#### Supplied records
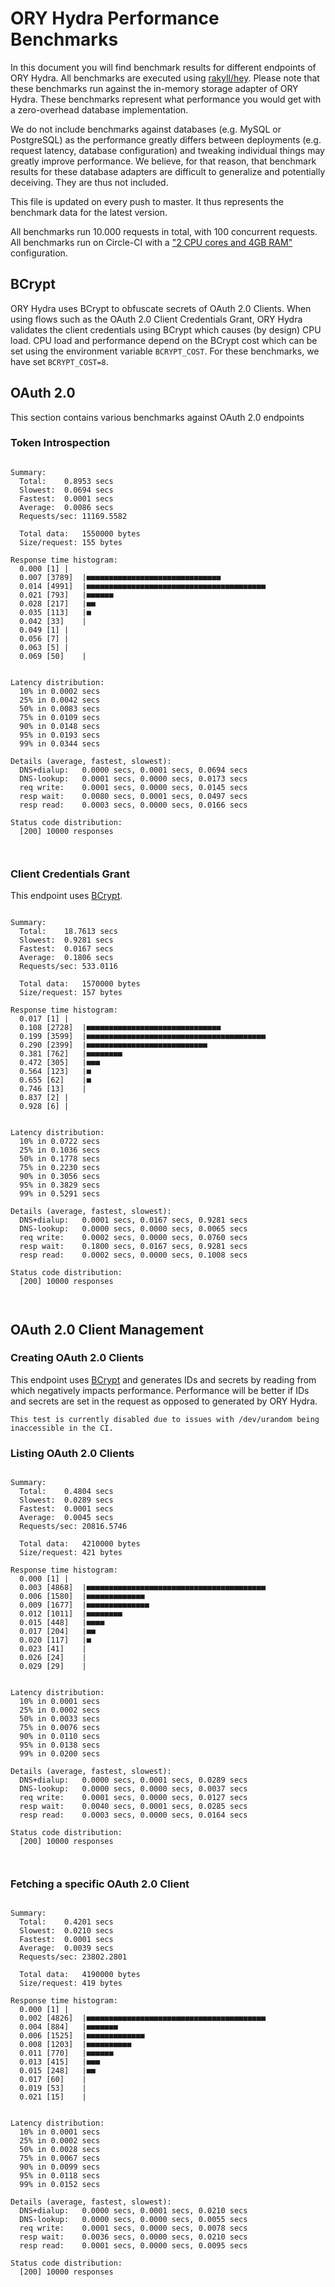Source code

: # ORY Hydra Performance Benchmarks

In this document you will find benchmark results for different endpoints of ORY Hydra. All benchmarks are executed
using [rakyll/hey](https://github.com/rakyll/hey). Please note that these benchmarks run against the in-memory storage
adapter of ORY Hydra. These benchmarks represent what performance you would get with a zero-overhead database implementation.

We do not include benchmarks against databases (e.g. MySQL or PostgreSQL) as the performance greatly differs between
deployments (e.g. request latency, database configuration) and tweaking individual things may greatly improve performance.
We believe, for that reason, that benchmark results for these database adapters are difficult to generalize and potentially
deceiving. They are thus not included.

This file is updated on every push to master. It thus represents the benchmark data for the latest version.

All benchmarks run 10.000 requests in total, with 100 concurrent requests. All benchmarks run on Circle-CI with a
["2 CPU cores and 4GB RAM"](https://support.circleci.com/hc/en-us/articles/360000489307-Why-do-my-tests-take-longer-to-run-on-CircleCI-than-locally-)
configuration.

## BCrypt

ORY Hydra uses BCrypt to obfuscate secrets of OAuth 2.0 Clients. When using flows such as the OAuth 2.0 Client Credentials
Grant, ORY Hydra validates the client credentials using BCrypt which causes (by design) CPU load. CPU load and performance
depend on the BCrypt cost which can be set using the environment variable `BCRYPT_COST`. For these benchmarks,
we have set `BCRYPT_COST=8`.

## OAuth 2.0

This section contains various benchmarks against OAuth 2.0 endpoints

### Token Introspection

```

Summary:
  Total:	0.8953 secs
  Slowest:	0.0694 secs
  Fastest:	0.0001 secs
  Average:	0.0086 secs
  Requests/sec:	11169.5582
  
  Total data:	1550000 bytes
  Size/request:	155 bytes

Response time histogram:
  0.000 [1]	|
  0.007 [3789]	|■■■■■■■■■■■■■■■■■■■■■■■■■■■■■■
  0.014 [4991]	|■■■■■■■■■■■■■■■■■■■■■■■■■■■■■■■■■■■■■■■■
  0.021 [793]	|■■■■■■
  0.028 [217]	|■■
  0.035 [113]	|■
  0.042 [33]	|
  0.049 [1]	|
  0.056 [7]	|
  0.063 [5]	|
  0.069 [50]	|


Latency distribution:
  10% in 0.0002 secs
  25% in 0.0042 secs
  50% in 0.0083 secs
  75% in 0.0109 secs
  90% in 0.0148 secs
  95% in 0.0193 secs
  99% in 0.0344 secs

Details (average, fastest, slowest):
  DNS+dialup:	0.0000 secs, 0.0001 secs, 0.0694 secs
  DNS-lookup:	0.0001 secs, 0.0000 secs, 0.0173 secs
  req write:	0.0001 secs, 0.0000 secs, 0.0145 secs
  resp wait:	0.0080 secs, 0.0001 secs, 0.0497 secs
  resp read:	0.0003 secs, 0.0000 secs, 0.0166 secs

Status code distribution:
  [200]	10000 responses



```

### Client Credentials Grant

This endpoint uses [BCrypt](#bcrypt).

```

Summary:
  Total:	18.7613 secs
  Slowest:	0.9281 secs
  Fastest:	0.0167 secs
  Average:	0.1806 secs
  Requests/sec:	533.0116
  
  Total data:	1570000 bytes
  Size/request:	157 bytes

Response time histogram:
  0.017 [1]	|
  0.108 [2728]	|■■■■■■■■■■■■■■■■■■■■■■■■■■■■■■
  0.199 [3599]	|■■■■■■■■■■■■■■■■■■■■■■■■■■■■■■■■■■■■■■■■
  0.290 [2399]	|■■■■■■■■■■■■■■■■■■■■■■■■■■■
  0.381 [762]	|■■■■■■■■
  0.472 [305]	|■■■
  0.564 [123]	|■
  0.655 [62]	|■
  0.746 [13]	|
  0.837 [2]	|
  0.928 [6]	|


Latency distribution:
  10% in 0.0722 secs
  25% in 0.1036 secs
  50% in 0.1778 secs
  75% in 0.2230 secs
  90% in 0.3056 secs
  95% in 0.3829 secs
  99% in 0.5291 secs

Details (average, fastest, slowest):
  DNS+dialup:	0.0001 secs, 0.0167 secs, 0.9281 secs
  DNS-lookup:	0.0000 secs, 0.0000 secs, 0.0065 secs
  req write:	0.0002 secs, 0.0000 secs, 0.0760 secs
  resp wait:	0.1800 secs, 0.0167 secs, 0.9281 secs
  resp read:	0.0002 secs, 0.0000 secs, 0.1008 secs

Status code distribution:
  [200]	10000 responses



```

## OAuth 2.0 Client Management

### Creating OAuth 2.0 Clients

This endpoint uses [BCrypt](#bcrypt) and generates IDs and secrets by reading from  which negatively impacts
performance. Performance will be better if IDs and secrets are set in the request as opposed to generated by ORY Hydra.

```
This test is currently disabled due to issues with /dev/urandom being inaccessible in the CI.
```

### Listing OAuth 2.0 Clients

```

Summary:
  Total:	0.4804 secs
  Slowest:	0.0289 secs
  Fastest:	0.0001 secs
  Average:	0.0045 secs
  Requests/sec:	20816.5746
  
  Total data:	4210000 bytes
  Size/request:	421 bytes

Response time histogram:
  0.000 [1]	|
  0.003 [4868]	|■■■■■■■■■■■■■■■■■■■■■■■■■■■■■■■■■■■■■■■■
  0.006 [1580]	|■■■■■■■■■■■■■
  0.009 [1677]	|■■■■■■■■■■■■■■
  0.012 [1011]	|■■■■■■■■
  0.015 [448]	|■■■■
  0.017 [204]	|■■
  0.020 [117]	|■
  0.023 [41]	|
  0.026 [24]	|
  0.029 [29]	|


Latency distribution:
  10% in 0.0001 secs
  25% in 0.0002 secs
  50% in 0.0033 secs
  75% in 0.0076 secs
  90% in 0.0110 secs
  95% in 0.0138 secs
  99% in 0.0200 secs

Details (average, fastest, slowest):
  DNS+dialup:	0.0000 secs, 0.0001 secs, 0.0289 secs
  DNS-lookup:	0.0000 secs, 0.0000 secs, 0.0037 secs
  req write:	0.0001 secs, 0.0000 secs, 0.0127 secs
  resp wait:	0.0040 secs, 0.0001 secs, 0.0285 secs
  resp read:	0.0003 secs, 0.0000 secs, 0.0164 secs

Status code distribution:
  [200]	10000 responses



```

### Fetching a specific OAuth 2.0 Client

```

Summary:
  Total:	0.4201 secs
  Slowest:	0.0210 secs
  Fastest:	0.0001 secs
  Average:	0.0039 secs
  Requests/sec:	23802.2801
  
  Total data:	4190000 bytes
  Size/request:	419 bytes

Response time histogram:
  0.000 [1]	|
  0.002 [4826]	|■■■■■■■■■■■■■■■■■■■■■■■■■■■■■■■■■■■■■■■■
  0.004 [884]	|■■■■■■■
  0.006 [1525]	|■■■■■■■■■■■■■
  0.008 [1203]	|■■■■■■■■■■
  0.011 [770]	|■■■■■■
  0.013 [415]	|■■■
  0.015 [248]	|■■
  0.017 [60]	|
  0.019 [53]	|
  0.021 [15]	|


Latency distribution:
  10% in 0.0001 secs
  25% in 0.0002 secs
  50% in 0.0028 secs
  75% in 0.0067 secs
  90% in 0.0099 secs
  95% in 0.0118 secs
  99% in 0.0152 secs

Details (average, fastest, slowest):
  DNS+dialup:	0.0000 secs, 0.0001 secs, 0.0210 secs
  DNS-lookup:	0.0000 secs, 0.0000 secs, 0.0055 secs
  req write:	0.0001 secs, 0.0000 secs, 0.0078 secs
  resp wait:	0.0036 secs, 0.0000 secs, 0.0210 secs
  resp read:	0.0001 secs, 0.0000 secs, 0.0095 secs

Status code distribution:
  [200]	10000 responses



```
########
#### Supplied records
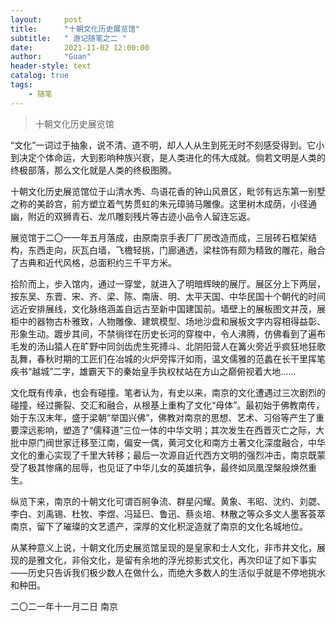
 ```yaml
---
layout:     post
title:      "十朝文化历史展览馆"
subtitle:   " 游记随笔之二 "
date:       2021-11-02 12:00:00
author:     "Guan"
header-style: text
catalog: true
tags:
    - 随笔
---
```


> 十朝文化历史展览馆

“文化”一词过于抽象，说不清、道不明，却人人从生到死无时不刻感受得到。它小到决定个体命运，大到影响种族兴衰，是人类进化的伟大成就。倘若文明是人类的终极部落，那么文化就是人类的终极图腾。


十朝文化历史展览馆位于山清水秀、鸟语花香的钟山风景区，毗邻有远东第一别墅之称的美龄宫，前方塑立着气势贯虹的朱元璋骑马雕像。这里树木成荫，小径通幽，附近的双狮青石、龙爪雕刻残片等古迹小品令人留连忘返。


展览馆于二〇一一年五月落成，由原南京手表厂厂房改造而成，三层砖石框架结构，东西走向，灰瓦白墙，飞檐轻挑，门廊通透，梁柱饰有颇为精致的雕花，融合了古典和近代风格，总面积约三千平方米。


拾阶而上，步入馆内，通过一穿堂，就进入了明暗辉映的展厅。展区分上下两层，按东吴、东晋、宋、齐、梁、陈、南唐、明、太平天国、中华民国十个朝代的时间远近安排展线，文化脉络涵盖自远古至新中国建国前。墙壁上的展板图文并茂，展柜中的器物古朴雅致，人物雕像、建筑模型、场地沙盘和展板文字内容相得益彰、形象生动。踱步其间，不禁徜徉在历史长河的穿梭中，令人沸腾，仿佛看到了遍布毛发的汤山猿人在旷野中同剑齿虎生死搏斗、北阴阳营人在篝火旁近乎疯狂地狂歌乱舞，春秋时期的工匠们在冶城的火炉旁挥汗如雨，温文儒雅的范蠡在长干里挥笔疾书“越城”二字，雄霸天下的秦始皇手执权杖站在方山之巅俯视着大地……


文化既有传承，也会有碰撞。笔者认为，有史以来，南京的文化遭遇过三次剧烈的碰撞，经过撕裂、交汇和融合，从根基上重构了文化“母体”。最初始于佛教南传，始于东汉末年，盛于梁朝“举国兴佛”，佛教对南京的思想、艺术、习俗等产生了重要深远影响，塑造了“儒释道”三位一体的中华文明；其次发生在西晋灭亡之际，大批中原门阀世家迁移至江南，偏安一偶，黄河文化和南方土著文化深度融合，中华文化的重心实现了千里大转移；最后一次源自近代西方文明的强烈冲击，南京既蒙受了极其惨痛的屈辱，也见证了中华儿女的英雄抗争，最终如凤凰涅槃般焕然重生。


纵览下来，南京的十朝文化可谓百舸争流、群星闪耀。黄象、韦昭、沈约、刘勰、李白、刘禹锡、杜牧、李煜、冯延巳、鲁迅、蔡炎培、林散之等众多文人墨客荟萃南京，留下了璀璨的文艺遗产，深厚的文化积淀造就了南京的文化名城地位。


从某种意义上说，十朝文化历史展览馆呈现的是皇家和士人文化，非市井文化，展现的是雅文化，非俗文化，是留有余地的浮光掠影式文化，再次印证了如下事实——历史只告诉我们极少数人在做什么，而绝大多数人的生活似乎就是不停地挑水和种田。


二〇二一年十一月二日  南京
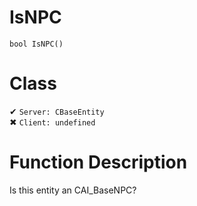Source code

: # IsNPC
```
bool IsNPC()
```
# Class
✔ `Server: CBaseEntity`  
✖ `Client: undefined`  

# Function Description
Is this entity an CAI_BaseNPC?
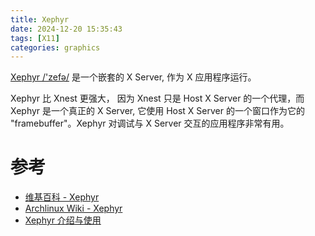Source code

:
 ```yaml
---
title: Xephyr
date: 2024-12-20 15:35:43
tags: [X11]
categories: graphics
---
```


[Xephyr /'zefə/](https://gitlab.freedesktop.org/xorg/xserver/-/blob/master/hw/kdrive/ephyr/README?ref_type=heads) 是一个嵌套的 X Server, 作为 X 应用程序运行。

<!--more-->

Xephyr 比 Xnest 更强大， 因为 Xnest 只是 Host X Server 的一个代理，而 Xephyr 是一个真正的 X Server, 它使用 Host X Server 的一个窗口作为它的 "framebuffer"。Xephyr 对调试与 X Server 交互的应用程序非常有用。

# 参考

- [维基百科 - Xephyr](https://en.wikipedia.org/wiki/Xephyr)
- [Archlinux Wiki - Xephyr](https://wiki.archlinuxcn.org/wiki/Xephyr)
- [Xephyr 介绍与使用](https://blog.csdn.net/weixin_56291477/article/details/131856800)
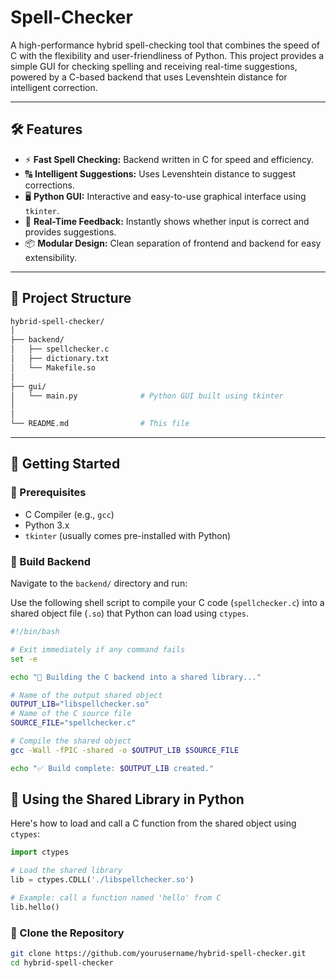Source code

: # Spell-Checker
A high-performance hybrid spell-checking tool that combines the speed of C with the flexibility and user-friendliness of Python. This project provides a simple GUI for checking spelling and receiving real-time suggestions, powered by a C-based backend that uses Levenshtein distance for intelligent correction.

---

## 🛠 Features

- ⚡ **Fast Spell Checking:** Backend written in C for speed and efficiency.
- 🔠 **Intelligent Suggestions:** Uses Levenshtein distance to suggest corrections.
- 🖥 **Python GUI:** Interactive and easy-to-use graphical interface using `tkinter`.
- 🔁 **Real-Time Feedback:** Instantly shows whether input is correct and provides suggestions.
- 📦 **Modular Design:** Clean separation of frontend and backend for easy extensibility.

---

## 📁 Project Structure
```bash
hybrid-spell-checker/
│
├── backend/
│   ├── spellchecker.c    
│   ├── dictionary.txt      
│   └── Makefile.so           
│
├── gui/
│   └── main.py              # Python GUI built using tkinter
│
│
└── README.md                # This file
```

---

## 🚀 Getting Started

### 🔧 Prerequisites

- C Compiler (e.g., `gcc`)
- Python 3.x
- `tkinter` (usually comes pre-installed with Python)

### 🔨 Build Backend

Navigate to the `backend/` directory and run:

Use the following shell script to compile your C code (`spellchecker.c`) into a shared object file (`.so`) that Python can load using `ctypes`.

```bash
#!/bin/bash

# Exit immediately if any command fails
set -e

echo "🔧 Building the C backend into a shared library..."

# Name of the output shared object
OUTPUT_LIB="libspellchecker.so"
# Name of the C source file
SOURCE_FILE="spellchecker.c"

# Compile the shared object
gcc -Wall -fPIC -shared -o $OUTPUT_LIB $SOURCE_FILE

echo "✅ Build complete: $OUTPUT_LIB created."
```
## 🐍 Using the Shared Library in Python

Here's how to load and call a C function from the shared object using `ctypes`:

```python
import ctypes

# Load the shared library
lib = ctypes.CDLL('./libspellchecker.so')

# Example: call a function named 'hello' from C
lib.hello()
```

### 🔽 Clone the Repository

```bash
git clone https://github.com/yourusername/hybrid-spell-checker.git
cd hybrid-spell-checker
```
########
## Directions for this task
From the records above, copy every line that holds the word "ctypes".

## Finished task
Use the following shell script to compile your C code (`spellchecker.c`) into a shared object file (`.so`) that Python can load using `ctypes`.
Here's how to load and call a C function from the shared object using `ctypes`:
import ctypes
lib = ctypes.CDLL('./libspellchecker.so')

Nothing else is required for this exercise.